_About this task_
Find the line below with "## Source files" and the line with "Строго не судіть, то лише друга лекція.". Output exactly those lines and everything between them, leaving out the pictures.

_Data for this exercise_

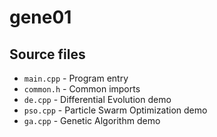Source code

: # gene01

## Source files
* `main.cpp` - Program entry
* `common.h` - Common imports
* `de.cpp` - Differential Evolution demo
* `pso.cpp` - Particle Swarm Optimization demo
* `ga.cpp` - Genetic Algorithm demo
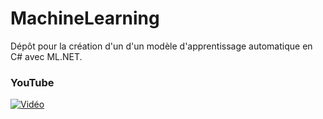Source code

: # MachineLearning
 
Dépôt pour la création d'un d'un modèle d'apprentissage automatique en C# avec ML.NET.

### YouTube

[![Vidéo](https://i3.ytimg.com/vi/6IKpPaEx04Y/maxresdefault.jpg)](https://www.youtube.com/watch?v=6IKpPaEx04Y)
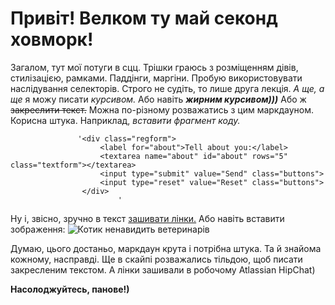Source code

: # Привіт!  Велком ту май секонд ховморк!

Загалом, тут мої потуги в сцц. Трішки граюсь з розміщенням дівів, стилізацією, рамками. Паддінги, маргіни. Пробую використовувати наслідування селекторів. 
Строго не судіть, то лише друга лекція. 
_А ще, а ще_ я можу писати *курсивом.* Або навіть ***жирним курсивом)))***
Або ж ~~закреслити текст.~~
Можна по-різному розважатись з цим маркдауном. Корисна штука. 
Наприклад, _вставити фрагмент коду._

                   '<div class="regform">
                        <label for="about">Tell about you:</label>
                        <textarea name="about" id="about" rows="5" class="textform"></textarea>
                        <input type="submit" value="Send" class="buttons">
                        <input type="reset" value="Reset" class="buttons">
                    </div>
                            '
                    

Ну і, звісно, зручно в текст [зашивати лінки.](https://tolieck89.github.io/HillelTolieckHW2/)
Або навіть вставити зображення: 
![Котик ненавидить ветеринарів](https://tolieck89.github.io/HillelTolieckHW2/images/cat_hates_vets.jpg)

Думаю, цього достаньо, маркдаун крута і потрібна штука. Та й знайома кожному, насправді. Ще в скайпі розважались тільдою, щоб писати закресленим текстом. А лінки зашивали в робочому Atlassian HipChat)


**Насолоджуйтесь, панове!)**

_Completed exercise_
## Source files
* `main.cpp` - Program entry
* `common.h` - Common imports
* `de.cpp` - Differential Evolution demo
* `pso.cpp` - Particle Swarm Optimization demo
* `ga.cpp` - Genetic Algorithm demo
Source code

: # MachineLearning
 
Dépôt pour la création d'un d'un modèle d'apprentissage automatique en C# avec ML.NET.

### YouTube

[![Vidéo](https://i3.ytimg.com/vi/6IKpPaEx04Y/maxresdefault.jpg)](https://www.youtube.com/watch?v=6IKpPaEx04Y)
Source code

: # Привіт!  Велком ту май секонд ховморк!

Загалом, тут мої потуги в сцц. Трішки граюсь з розміщенням дівів, стилізацією, рамками. Паддінги, маргіни. Пробую використовувати наслідування селекторів. 
Строго не судіть, то лише друга лекція. 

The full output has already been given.